【質問と解答】
Q:漫画を描く上で何を伝えて描けばいいのか分からなくなりました。2か月ほど前に幼年向け少女マンガ雑誌の持ち込みイベントに参加したのですが、そこで見ていただいた担当さんに「貴方はこの雑誌でどんな漫画を描きたいのですか?」という質問をされ、私なりに回答をしたのですが、「‥‥で、何を伝えたいのですか?」とさらに具体的な回答を迫られました。緊張していたので記憶があやふやですが、その時私は「描いた漫画を通して読者に夢や希望を持ってほしかったり‥‥」といった道徳的な回答をしました。でも、その担当さんはもっと具体的な回答が欲しかったのか、さらに「何を伝えたいですか?」と聞いてきました。私は緊張してさらに頭が回らなくなり、ただ黙ることしか出来ませんでした。それからというもの、一体何を伝えて描けばいいのか全く分からなくなって何も描けなくなってしまいました。
あの時その担当さんはどう答えてほしかったのでしょうか。また漫画で伝えなきゃいけないことは抽象的なものでなく、もっと具体的な事なのでしょうか。
A:正直言うと、悪い持ち込み担当者に当たってしまいましたね。漫画家や漫画家志望者には物怖じしないタイプや弁の立つタイプの方は少ないので、本来であれば持ち込みの方の緊張をほぐしたり、例を挙げて回答を引き出しやすくしたりするものです。まだ持ち込み受けに慣れていない編集者か、意地悪な人間だったのでしょうか。
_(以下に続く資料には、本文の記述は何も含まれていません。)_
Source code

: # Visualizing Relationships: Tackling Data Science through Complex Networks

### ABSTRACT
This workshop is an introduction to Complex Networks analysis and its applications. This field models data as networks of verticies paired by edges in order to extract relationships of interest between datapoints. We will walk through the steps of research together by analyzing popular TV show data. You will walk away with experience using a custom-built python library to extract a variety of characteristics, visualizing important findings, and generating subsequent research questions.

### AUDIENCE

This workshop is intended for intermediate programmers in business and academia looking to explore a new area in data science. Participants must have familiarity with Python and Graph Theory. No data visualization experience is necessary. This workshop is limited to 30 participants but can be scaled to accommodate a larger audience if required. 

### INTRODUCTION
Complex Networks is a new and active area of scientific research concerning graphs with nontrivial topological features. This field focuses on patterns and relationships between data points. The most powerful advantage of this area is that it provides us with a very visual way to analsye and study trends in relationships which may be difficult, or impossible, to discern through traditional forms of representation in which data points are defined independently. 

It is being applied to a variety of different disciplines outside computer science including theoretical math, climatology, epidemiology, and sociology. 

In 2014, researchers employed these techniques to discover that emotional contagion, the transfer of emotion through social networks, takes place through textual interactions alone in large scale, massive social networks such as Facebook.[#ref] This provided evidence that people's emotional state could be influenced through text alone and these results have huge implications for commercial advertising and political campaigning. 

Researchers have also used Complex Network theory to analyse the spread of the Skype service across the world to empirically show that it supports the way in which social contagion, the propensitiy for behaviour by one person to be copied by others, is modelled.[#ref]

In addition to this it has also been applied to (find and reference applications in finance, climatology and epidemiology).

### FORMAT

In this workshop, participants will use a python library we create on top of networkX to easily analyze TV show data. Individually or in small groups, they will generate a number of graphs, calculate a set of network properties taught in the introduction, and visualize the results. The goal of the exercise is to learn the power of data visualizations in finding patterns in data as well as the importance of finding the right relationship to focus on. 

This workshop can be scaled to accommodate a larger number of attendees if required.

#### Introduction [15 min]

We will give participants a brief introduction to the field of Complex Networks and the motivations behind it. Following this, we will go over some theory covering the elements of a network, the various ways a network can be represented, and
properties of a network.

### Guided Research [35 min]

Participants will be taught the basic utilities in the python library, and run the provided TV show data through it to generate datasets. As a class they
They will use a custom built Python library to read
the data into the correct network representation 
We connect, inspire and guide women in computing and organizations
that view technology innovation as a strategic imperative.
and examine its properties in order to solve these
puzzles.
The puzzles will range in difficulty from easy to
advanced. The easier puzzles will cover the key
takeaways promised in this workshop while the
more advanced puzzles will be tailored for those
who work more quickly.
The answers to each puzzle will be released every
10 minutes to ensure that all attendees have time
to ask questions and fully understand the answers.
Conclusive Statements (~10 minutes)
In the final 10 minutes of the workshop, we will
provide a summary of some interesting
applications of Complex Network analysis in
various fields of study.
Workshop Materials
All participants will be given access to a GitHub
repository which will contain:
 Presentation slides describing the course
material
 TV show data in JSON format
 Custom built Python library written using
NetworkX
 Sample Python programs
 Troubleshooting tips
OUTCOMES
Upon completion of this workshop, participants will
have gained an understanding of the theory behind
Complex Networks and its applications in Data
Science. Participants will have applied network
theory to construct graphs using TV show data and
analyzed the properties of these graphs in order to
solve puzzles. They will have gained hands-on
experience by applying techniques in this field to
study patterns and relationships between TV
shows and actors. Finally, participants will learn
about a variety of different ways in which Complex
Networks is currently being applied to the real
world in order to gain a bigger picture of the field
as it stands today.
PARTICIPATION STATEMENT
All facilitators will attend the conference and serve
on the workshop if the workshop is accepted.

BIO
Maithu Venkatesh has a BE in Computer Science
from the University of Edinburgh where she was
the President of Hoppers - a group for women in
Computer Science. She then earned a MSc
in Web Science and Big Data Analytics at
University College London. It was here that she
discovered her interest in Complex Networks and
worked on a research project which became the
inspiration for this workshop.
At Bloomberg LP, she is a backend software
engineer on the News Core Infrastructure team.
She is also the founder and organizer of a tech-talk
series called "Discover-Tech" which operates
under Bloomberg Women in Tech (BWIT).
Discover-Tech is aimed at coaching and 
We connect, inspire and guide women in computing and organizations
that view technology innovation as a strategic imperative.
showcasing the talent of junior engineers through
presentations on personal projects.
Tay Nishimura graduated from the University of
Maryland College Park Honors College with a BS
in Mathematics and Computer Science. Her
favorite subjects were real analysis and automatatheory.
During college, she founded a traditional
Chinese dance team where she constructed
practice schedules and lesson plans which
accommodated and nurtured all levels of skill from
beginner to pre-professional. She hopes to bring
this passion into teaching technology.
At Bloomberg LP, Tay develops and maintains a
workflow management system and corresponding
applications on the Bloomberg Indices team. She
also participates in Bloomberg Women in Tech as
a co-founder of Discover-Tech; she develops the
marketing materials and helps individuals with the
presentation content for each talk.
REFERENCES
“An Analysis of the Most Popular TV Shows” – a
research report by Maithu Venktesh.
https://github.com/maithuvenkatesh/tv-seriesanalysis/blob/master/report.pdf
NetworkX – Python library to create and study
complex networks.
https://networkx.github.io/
その担当者がどんな回答を期待していたかはわかりません。ですが私なら、読者にどんな楽しみ方をしてもらいたいか的な回答を期待しますね。それは、未知なる冒険へのワクワク感だったり、初恋のドキドキ感だったり、怖いものみたさのゾクゾク感だったり、あるいはイヤなことなんか頭から吹っ飛ぶくらいにゲラゲラ笑って欲しかったり──そうしたことをあなた自身の言葉で語って欲しい。「夢や希望」という答えも間違ってないのですが、もっと具体的な作品作りへの姿勢を表す言葉が聞きたいです。それを自覚することによって、自分の創作においての優先順位を意識したり、自分の漫画の「武器」が何なのか、何を「武器」として優先して磨くべきなのか確認したり、あるいはその方向性が自分の資質に合っているかどうか省みたりすることができます。漫画創作をしているうち目の前のコンテしか見えなくなり、どう描いていいか、何を描いたらいいのかわからなくなってしまった時、立ち止まってもう一度そういったことを考えてみることが大切です。